Figure 1a–f illustrate the qualitative profiles of a second-order matter-wave smooth positon in BECs corresponding to a kink-like nonlinearity modulated parameter $R\left(t\right)=R_0+R_{1}tanh(R_{2}t+R_3)$. By selecting specific parameter values, i.e., $R_0=1.05$, $R_1=0.01$, $R_2=1.05$, and $R_3=0.5$, we obtain a well-localized second-order smooth positon profile associated with the eigenvalue ${\alpha }_1=0.2+0.5i$, as depicted in Figure 1a. Notably, the orientation of the smooth positon density profile changes when varying the eigenvalue associated with the solution. For instance, when modifying the eigenvalue to ${\alpha }_1=0.3+0.6i$, Figure 1b clearly demonstrates a shift in the orientation of the positon profile accompanied by an enhancement of its amplitude. Furthermore, we investigate the effects of adjusting the strengths of the nonlinearity parameters, specifically $R_0$, $R_1$, and $R_2$. For example, when $R_0$ is changed to $1.85$, the positon profile’s orientation relocates while experiencing a slight increase in amplitude, as depicted in Figure 1c. Additionally, Figure 1d illustrates that increasing the value of $R_1$ to $0.5$ leads to the collapse of the condensate profile on one side of the positon profile ($t<0$). Conversely, when $R_1$ assumes a negative value, such as $R_1=-0.5$, the reverse phenomenon occurs, resulting in the disappearance of the density profile in the corresponding plane ($t>0$) as represented in Figure 1e. Moreover, increasing the value of $R_2$ to $3.5$ yields a well-localized positon profile that exhibits a compression within the condensate density background. Additionally, as depicted in Figure 1f, the width of the crest of the positon profile widens over time.

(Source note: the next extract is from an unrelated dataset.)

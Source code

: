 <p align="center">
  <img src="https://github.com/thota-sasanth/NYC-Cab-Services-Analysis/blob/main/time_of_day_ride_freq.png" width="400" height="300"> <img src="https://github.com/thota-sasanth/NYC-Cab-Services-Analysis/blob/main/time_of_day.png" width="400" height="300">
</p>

Next, we consider localized-type or sech-type nonlinearity, namely, $R\left(t\right)=R_0+R_1$ sech $(R_{2}t+R_3)$, in order to investigate the distortion of positon profiles in the condensate density background. By inserting this form of $R\left(t\right)$ into (7), we obtain the matter positon solution in the following form

$$\begin{array}{cc}\hfill \psi (x,t)=& s_0\sqrt{R_1\mathrm{sech}\left(R_{2}t+R_3\right)+R_0}\varphi (\eta ,\tau )exp\left[\frac{i}{2R_2}\left(-b^2{s}_0^4\left(R_2{R}_0^{2}t\right.\right.\right.\hfill \\ & \left.+R_1^{2}tanh\left(R_{2}t+R_3\right)+2R_1{R}_0{tan}^{-1}\left(sinh\left(R_{2}t+R_3\right)\right)\right)\hfill \\ & \left.\left.+b{s}_0^{2}x\left(R_1\mathrm{sech}\left(R_{2}t+R_3\right)+R_0\right)+\frac{R_1{R}_2{x}^{2}tanh\left(R_{2}t+R_3\right)}{2\left(R_{0}cosh\left(R_{2}t+R_3\right)+R_1\right)}\right)\right],\hfill \end{array}$$

(11)

where $\varphi (\eta ,\tau )$ is the positon solution of the ccNLS Equation, which is provided in Equation (8).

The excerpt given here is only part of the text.